- [Task requirements]: Copy out each line below containing "password".

- [Dataset]:
-- Opening Marker --

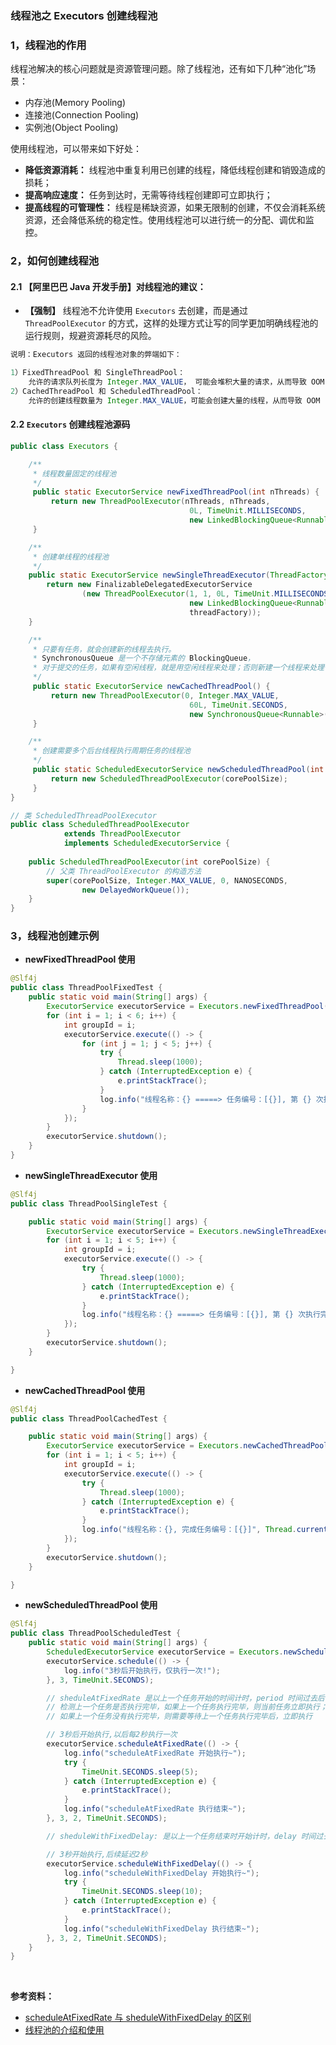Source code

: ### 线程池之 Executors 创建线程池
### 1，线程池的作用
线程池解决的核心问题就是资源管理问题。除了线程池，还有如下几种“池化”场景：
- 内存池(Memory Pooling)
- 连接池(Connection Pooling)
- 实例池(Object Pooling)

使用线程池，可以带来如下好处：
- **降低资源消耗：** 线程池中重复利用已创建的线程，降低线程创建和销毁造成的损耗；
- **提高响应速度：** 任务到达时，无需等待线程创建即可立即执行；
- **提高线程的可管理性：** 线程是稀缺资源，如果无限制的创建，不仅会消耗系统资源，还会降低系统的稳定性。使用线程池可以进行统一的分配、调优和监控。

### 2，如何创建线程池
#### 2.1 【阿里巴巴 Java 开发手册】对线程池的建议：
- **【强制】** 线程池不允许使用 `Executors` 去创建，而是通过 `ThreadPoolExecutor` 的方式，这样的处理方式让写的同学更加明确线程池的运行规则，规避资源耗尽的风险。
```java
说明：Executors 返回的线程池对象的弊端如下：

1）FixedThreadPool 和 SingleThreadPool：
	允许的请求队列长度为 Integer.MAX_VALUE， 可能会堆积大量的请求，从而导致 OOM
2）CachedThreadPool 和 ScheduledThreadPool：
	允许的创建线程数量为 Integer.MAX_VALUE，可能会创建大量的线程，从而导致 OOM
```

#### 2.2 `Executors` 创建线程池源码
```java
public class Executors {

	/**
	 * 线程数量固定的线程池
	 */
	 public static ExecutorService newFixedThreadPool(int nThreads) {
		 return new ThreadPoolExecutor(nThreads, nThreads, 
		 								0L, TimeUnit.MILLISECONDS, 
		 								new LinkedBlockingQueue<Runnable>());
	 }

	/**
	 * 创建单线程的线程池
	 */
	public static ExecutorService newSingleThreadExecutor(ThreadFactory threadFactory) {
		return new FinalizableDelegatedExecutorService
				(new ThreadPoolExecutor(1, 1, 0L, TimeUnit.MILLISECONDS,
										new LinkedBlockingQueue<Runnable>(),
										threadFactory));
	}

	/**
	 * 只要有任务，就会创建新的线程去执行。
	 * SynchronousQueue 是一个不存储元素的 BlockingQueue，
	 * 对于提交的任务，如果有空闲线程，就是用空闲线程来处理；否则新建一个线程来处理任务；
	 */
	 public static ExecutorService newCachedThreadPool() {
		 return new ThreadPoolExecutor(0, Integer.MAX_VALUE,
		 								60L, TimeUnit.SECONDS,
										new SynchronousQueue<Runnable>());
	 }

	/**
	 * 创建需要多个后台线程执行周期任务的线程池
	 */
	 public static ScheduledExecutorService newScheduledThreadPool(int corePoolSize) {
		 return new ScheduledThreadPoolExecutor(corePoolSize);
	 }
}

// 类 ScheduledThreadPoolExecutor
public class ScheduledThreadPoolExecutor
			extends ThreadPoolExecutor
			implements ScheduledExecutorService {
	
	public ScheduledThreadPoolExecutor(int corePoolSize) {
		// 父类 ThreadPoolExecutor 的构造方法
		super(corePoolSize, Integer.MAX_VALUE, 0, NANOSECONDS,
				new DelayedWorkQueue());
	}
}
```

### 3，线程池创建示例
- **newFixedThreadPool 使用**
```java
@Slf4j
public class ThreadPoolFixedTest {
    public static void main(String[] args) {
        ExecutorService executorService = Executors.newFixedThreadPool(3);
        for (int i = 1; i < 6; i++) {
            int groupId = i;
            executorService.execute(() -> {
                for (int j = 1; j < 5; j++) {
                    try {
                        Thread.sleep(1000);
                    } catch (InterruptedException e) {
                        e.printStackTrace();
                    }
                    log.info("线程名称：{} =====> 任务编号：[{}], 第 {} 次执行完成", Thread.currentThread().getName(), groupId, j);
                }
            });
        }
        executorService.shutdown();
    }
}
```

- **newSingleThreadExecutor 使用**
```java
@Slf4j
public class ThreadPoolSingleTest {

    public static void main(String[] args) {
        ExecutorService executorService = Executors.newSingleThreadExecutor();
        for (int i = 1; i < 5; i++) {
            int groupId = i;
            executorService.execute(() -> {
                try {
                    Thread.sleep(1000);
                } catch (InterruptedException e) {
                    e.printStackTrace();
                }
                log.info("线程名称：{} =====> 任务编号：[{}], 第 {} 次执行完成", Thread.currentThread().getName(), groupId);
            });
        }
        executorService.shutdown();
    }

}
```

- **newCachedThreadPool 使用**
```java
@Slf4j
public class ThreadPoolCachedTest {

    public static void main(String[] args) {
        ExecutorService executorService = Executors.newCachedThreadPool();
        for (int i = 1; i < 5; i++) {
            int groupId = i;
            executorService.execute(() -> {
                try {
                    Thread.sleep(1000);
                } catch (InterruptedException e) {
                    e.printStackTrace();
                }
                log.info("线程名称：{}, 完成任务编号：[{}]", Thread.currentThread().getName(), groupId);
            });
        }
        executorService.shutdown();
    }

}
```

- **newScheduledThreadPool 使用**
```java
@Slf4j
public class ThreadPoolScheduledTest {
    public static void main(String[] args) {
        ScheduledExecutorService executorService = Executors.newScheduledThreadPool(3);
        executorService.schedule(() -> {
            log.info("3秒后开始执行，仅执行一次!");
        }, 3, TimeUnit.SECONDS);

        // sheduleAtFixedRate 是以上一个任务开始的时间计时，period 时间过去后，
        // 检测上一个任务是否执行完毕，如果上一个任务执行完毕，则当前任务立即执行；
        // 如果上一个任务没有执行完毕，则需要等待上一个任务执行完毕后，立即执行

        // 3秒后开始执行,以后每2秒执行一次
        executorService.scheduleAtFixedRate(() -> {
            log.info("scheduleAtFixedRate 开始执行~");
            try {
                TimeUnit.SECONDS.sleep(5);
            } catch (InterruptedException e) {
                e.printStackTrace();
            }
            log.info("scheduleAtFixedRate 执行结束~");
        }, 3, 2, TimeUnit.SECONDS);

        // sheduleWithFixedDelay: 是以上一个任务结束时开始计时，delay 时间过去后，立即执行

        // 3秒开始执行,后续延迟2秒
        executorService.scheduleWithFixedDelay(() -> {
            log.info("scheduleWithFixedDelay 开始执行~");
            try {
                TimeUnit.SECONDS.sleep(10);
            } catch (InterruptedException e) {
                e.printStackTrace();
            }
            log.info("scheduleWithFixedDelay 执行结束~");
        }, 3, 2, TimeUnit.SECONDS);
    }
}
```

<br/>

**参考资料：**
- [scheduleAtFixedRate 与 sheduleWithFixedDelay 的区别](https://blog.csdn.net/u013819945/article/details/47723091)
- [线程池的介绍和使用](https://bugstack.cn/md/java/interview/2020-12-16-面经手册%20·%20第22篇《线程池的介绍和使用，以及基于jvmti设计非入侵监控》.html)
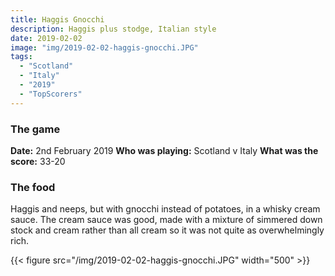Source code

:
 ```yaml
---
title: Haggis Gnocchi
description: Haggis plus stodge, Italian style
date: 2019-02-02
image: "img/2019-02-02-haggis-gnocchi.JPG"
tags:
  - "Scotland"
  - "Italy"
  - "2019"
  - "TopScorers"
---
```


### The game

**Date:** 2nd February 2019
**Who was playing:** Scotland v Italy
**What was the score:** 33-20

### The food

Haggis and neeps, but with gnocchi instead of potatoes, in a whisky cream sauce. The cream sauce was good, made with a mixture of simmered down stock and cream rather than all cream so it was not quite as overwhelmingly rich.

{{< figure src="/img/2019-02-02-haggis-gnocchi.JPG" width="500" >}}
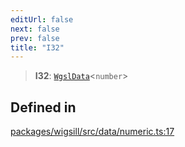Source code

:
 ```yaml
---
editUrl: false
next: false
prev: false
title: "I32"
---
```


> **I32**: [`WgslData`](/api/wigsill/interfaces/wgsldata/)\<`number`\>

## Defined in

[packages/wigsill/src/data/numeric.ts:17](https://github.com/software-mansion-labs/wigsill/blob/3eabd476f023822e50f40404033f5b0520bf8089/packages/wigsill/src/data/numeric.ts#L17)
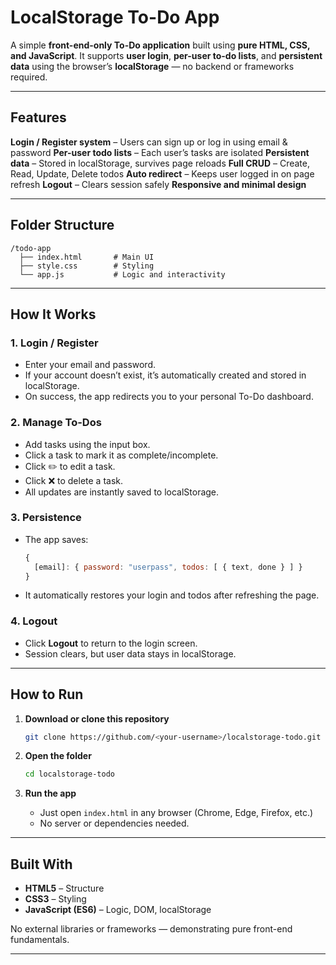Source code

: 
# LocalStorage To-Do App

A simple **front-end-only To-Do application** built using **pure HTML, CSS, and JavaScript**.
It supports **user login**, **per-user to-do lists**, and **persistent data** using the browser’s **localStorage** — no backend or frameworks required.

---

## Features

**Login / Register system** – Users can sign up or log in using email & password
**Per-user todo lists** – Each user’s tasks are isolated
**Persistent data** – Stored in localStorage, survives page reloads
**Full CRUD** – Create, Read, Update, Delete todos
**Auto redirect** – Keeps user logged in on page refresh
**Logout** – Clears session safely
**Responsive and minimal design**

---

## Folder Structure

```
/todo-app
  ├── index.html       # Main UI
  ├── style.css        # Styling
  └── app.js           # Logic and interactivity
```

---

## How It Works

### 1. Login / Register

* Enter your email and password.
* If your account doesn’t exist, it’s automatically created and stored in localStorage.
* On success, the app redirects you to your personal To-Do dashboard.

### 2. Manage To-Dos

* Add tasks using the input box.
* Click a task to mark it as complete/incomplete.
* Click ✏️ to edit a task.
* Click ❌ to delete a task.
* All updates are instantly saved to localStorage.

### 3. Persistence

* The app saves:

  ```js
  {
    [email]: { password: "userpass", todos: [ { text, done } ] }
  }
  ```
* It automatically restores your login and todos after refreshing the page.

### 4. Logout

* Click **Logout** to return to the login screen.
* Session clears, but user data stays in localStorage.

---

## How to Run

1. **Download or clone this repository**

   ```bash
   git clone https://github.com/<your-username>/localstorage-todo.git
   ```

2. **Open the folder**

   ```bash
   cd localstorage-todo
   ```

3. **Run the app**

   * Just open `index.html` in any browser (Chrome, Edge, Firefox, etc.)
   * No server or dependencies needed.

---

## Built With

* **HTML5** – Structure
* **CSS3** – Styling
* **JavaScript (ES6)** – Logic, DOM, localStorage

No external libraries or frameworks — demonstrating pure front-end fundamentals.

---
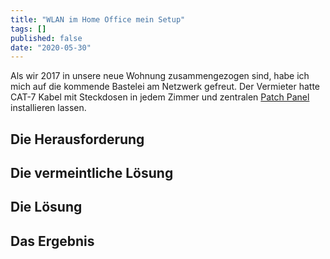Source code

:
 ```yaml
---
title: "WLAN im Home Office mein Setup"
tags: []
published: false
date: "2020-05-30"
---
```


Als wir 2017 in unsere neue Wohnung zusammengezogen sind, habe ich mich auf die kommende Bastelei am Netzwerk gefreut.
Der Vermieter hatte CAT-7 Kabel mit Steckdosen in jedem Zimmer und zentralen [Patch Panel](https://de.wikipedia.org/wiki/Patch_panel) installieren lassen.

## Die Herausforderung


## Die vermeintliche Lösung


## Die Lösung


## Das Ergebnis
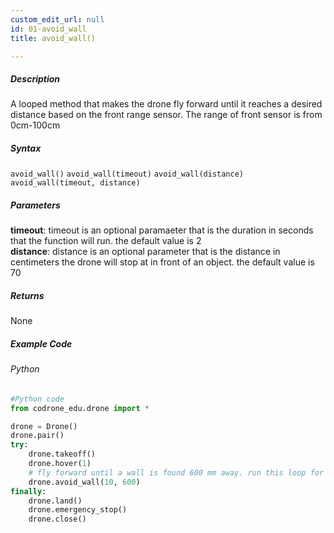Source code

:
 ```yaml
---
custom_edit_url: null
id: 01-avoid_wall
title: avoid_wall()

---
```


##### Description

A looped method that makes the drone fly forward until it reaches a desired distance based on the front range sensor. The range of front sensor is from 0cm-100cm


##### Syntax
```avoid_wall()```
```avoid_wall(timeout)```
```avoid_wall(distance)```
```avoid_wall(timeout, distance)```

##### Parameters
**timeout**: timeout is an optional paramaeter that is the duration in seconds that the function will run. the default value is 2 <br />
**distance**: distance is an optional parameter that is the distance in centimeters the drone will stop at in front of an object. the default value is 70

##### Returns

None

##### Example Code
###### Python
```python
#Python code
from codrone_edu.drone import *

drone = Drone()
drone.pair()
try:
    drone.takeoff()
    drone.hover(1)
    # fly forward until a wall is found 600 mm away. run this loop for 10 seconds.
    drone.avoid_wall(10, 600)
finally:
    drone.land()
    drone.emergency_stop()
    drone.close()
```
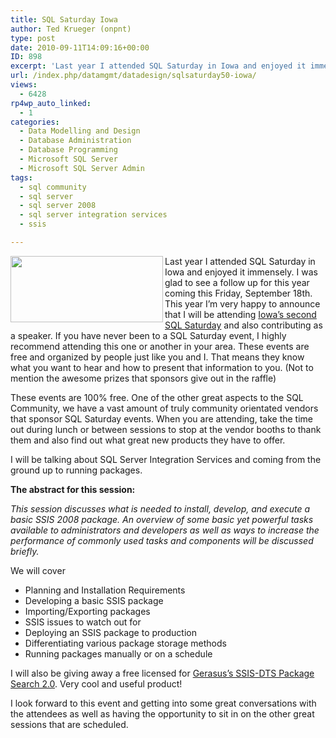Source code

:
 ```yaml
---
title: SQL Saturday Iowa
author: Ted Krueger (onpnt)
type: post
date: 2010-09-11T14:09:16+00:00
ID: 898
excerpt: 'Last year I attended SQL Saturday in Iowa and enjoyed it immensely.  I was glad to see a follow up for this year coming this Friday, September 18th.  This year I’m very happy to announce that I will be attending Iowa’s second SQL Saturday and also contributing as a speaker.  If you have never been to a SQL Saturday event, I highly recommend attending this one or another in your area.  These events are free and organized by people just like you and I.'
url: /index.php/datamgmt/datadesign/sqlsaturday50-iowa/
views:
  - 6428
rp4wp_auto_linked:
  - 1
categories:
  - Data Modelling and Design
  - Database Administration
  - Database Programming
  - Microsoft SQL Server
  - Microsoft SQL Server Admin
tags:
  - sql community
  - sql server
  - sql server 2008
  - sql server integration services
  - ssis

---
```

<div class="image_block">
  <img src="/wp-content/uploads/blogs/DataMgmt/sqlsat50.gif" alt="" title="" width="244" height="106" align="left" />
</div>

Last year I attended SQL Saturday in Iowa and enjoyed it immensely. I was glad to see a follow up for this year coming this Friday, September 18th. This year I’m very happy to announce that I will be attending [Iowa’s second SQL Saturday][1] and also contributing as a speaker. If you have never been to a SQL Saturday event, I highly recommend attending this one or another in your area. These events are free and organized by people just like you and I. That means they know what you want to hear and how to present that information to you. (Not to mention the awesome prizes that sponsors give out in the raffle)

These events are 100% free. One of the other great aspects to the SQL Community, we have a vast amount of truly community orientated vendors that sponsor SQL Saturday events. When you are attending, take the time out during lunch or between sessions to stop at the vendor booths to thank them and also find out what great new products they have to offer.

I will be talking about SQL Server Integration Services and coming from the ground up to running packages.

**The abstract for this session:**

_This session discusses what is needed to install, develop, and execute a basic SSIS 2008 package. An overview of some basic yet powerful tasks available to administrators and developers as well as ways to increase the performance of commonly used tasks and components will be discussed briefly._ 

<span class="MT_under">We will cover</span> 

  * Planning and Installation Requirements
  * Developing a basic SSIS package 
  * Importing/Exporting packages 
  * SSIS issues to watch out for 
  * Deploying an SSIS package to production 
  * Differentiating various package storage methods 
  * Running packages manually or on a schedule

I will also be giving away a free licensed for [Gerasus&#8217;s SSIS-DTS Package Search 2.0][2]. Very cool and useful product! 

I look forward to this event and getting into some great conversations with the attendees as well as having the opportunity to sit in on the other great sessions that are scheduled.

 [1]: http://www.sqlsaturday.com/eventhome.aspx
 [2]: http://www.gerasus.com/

-- Closing Marker --

- [Exercise output]:
**Login / Register system** – Users can sign up or log in using email & password
* Enter your email and password.
    [email]: { password: "userpass", todos: [ { text, done } ] }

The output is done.